*** Available records Section Begins ***

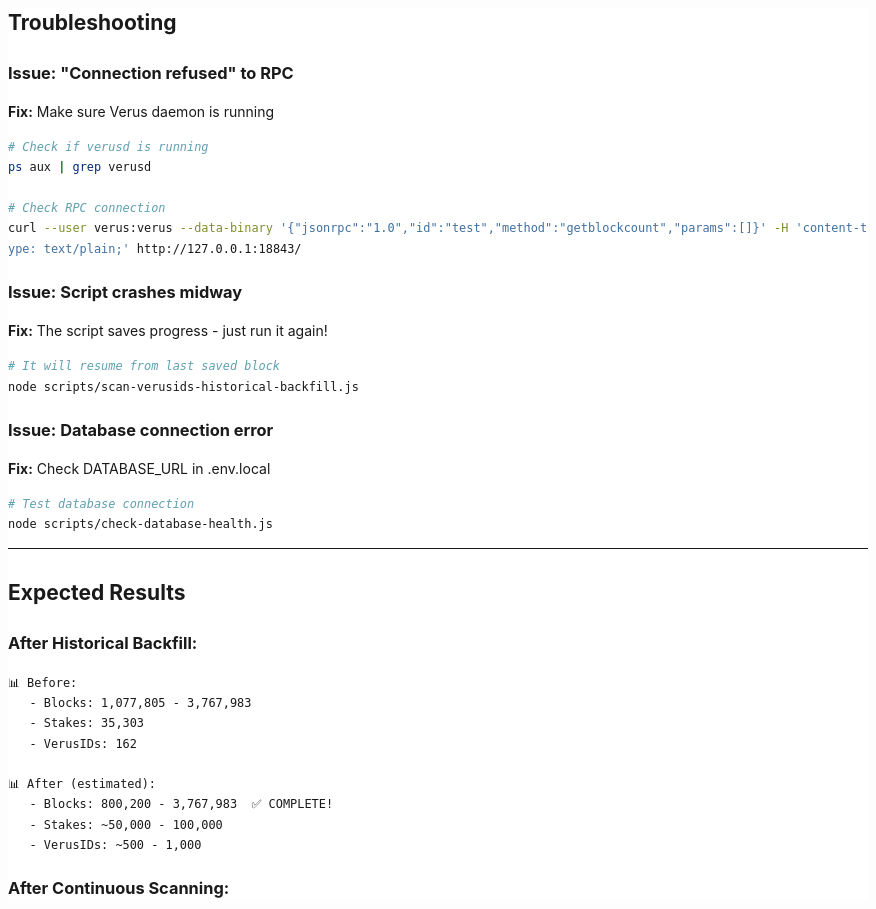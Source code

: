 
## Troubleshooting

### Issue: "Connection refused" to RPC

**Fix:** Make sure Verus daemon is running

```bash
# Check if verusd is running
ps aux | grep verusd

# Check RPC connection
curl --user verus:verus --data-binary '{"jsonrpc":"1.0","id":"test","method":"getblockcount","params":[]}' -H 'content-type: text/plain;' http://127.0.0.1:18843/
```

### Issue: Script crashes midway

**Fix:** The script saves progress - just run it again!

```bash
# It will resume from last saved block
node scripts/scan-verusids-historical-backfill.js
```

### Issue: Database connection error

**Fix:** Check DATABASE_URL in .env.local

```bash
# Test database connection
node scripts/check-database-health.js
```

---

## Expected Results

### After Historical Backfill:

```
📊 Before:
   - Blocks: 1,077,805 - 3,767,983
   - Stakes: 35,303
   - VerusIDs: 162

📊 After (estimated):
   - Blocks: 800,200 - 3,767,983  ✅ COMPLETE!
   - Stakes: ~50,000 - 100,000
   - VerusIDs: ~500 - 1,000
```

### After Continuous Scanning:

*** Available records Section Ends ***

## Requirement
Leaving every image behind, repeat the data in full and exactly.

## Output of the task
Source code

: 
## Troubleshooting

### Issue: "Connection refused" to RPC

**Fix:** Make sure Verus daemon is running

```bash
# Check if verusd is running
ps aux | grep verusd

# Check RPC connection
curl --user verus:verus --data-binary '{"jsonrpc":"1.0","id":"test","method":"getblockcount","params":[]}' -H 'content-type: text/plain;' http://127.0.0.1:18843/
```

### Issue: Script crashes midway

**Fix:** The script saves progress - just run it again!

```bash
# It will resume from last saved block
node scripts/scan-verusids-historical-backfill.js
```

### Issue: Database connection error

**Fix:** Check DATABASE_URL in .env.local

```bash
# Test database connection
node scripts/check-database-health.js
```

---

## Expected Results

### After Historical Backfill:

```
📊 Before:
   - Blocks: 1,077,805 - 3,767,983
   - Stakes: 35,303
   - VerusIDs: 162

📊 After (estimated):
   - Blocks: 800,200 - 3,767,983  ✅ COMPLETE!
   - Stakes: ~50,000 - 100,000
   - VerusIDs: ~500 - 1,000
```

### After Continuous Scanning:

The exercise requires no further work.